WHAT THIS TASK INVOLVES
Examine each line of the data, and copy the ones containing "Juin".
• • • • • • •
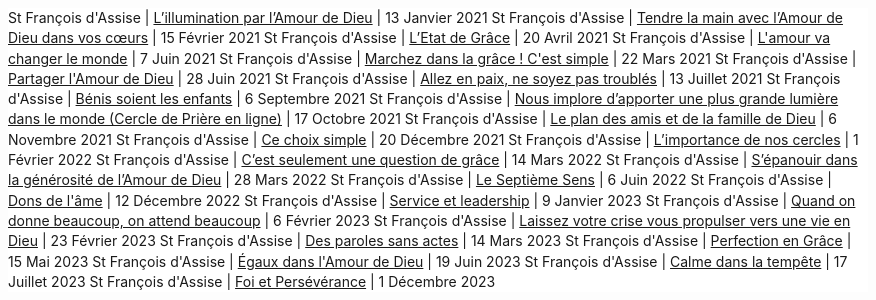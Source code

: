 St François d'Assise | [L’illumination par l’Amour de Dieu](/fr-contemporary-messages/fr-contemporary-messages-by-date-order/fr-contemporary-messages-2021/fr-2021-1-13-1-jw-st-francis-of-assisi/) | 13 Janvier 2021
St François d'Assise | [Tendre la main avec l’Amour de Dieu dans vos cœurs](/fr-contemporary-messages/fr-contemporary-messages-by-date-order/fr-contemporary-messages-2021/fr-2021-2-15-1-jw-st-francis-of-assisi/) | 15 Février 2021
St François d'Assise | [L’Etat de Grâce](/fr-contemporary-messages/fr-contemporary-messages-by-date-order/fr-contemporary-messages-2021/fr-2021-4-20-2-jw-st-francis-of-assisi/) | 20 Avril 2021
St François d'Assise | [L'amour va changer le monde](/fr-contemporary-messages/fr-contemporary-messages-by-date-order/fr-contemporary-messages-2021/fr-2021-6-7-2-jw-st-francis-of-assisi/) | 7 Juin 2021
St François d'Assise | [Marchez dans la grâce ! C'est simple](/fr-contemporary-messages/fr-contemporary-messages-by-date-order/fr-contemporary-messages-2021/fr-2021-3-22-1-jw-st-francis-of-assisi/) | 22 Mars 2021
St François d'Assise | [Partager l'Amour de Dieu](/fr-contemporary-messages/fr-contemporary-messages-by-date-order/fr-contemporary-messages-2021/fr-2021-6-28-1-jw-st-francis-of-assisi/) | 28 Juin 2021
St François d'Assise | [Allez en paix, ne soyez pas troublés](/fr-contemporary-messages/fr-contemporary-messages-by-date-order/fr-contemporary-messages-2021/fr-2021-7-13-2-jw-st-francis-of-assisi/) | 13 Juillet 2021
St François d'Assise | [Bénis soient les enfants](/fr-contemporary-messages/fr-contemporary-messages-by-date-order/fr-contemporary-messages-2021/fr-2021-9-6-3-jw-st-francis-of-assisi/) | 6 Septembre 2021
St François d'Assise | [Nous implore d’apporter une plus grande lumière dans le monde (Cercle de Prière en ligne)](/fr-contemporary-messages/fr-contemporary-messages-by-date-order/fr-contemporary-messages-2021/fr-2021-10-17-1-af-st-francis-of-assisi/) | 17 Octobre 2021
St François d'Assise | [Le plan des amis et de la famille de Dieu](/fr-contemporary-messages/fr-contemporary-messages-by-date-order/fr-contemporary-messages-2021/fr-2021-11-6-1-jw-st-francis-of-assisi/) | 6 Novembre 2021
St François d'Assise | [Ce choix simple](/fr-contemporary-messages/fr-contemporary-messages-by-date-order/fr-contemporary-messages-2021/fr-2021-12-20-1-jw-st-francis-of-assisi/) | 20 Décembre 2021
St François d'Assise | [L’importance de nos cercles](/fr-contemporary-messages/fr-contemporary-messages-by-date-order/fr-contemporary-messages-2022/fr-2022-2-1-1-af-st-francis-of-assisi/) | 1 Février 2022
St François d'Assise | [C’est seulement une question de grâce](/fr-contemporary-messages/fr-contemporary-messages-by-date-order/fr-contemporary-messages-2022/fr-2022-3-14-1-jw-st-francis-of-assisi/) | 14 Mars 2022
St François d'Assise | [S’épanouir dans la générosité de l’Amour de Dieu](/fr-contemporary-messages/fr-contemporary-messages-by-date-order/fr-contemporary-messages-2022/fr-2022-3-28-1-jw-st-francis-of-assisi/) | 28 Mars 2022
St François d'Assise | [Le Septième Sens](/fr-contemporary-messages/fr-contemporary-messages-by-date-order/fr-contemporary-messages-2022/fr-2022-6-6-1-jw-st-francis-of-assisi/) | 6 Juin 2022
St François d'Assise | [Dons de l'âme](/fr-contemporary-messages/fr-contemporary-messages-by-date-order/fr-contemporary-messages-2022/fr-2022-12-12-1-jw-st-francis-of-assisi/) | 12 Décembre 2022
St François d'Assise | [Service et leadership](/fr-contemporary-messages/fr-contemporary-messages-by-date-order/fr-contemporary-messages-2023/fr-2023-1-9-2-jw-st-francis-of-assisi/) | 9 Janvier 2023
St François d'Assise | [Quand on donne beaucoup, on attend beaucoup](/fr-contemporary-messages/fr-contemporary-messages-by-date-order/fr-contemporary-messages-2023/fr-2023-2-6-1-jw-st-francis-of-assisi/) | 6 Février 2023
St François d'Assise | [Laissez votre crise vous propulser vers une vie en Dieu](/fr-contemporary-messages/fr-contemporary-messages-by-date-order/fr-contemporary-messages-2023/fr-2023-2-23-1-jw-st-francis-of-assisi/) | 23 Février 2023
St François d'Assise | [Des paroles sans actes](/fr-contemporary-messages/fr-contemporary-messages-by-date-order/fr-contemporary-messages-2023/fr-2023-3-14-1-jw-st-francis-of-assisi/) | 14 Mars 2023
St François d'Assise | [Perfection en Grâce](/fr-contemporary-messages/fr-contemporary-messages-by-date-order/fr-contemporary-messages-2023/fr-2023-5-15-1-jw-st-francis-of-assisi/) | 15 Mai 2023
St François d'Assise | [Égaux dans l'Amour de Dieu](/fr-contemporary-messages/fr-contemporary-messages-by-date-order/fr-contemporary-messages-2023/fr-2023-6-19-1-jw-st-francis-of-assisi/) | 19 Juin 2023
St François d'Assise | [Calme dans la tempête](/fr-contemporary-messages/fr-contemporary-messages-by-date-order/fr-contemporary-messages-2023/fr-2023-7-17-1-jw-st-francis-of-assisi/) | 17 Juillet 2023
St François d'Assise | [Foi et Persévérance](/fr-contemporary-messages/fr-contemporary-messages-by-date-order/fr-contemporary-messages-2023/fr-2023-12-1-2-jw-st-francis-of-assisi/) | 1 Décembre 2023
• • • • • • •
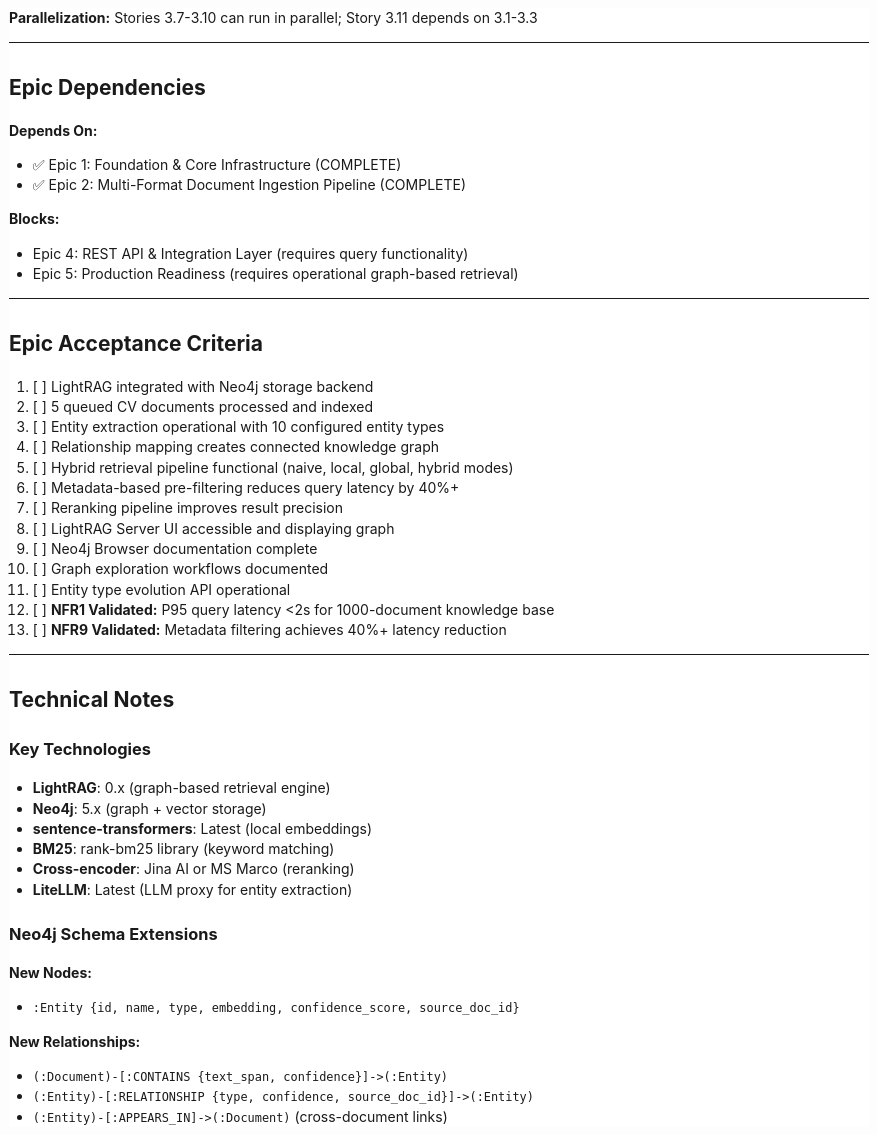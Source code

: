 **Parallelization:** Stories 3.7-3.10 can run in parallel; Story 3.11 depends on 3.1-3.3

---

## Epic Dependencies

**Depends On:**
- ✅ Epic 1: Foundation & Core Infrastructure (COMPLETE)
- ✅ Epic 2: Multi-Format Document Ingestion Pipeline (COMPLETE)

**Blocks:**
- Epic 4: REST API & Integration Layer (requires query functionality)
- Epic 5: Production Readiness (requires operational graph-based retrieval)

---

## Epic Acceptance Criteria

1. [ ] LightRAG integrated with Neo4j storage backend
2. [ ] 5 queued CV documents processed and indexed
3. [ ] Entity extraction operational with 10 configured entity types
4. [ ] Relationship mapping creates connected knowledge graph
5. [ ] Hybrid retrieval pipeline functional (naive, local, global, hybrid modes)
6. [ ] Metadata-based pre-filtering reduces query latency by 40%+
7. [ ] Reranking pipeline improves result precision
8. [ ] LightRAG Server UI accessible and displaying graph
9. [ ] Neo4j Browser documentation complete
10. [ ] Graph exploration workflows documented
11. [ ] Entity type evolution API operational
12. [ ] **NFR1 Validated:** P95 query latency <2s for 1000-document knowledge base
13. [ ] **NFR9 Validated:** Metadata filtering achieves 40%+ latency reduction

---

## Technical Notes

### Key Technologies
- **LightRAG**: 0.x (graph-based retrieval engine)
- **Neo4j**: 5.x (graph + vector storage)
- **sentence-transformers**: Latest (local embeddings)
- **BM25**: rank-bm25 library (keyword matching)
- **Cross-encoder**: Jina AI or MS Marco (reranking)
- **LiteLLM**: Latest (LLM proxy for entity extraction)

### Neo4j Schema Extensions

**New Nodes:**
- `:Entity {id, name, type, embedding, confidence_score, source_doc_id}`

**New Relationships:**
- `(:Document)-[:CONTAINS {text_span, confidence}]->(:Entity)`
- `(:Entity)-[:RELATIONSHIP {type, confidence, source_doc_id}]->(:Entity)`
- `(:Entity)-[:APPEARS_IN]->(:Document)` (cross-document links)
• • • • • • •
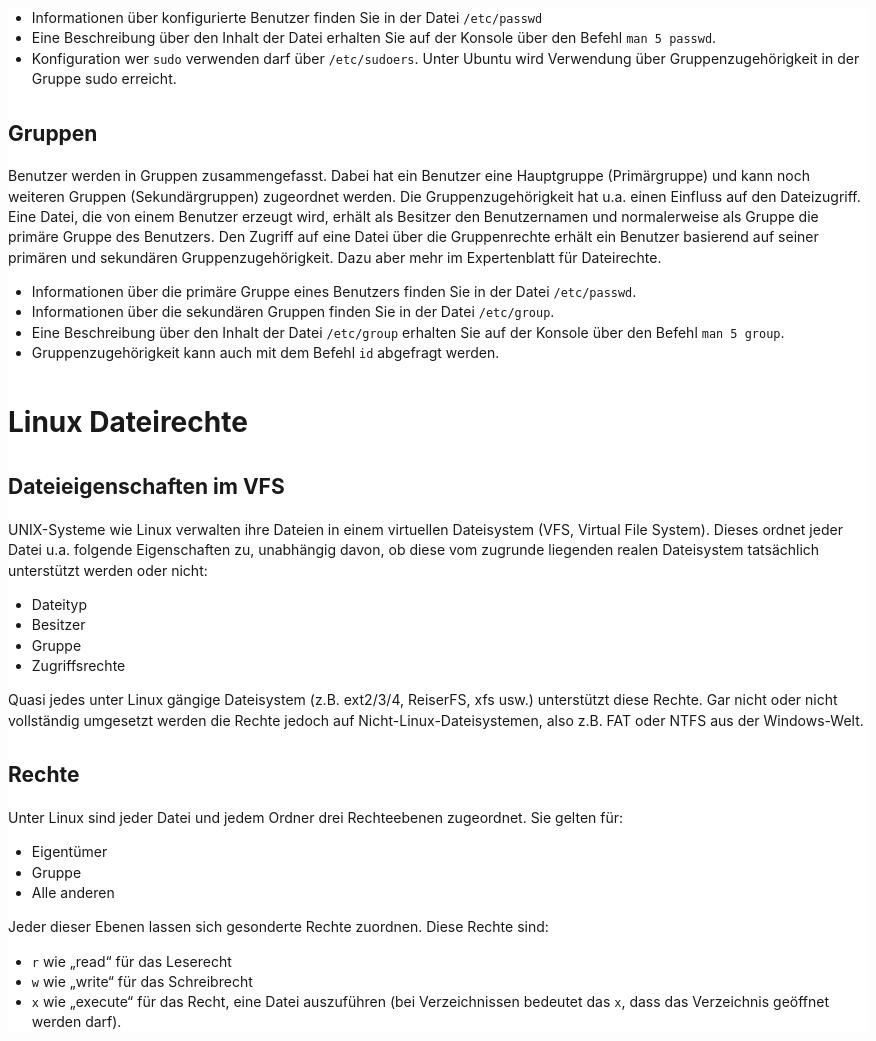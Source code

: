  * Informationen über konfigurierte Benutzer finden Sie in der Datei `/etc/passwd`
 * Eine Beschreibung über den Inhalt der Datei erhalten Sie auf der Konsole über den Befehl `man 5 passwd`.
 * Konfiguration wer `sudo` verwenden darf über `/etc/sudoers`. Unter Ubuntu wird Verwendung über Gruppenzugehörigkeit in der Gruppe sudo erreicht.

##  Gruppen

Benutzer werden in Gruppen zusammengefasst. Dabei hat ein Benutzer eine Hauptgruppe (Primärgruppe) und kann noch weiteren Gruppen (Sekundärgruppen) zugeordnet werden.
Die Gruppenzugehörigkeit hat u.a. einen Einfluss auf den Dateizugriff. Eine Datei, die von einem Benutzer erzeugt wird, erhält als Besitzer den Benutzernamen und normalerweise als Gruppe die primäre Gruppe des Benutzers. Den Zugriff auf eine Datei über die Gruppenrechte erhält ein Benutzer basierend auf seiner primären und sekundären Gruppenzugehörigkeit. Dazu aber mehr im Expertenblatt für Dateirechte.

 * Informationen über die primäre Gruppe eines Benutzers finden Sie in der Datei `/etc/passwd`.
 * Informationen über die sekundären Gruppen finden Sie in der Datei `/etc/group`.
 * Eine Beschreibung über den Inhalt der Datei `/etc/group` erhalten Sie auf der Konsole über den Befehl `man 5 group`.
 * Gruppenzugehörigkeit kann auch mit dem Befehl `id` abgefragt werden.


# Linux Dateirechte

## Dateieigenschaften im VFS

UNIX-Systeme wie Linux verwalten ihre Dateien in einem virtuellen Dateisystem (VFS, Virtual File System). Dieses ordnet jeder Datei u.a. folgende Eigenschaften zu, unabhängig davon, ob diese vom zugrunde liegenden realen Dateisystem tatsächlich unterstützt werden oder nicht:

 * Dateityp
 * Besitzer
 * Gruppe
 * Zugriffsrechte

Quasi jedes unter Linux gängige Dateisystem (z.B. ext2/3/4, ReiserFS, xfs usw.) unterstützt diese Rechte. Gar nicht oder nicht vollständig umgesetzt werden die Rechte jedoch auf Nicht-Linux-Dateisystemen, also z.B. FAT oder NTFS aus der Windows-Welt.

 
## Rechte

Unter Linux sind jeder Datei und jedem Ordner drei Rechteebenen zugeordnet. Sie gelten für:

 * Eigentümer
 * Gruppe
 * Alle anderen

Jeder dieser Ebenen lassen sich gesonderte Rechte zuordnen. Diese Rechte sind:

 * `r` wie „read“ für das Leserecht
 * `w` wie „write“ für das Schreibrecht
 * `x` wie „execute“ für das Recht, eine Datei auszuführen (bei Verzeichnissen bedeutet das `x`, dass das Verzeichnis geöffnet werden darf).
• • • • • • •
TASK RESPONSE
St François d'Assise | [L'amour va changer le monde](/fr-contemporary-messages/fr-contemporary-messages-by-date-order/fr-contemporary-messages-2021/fr-2021-6-7-2-jw-st-francis-of-assisi/) | 7 Juin 2021
St François d'Assise | [Partager l'Amour de Dieu](/fr-contemporary-messages/fr-contemporary-messages-by-date-order/fr-contemporary-messages-2021/fr-2021-6-28-1-jw-st-francis-of-assisi/) | 28 Juin 2021
St François d'Assise | [Le Septième Sens](/fr-contemporary-messages/fr-contemporary-messages-by-date-order/fr-contemporary-messages-2022/fr-2022-6-6-1-jw-st-francis-of-assisi/) | 6 Juin 2022
St François d'Assise | [Égaux dans l'Amour de Dieu](/fr-contemporary-messages/fr-contemporary-messages-by-date-order/fr-contemporary-messages-2023/fr-2023-6-19-1-jw-st-francis-of-assisi/) | 19 Juin 2023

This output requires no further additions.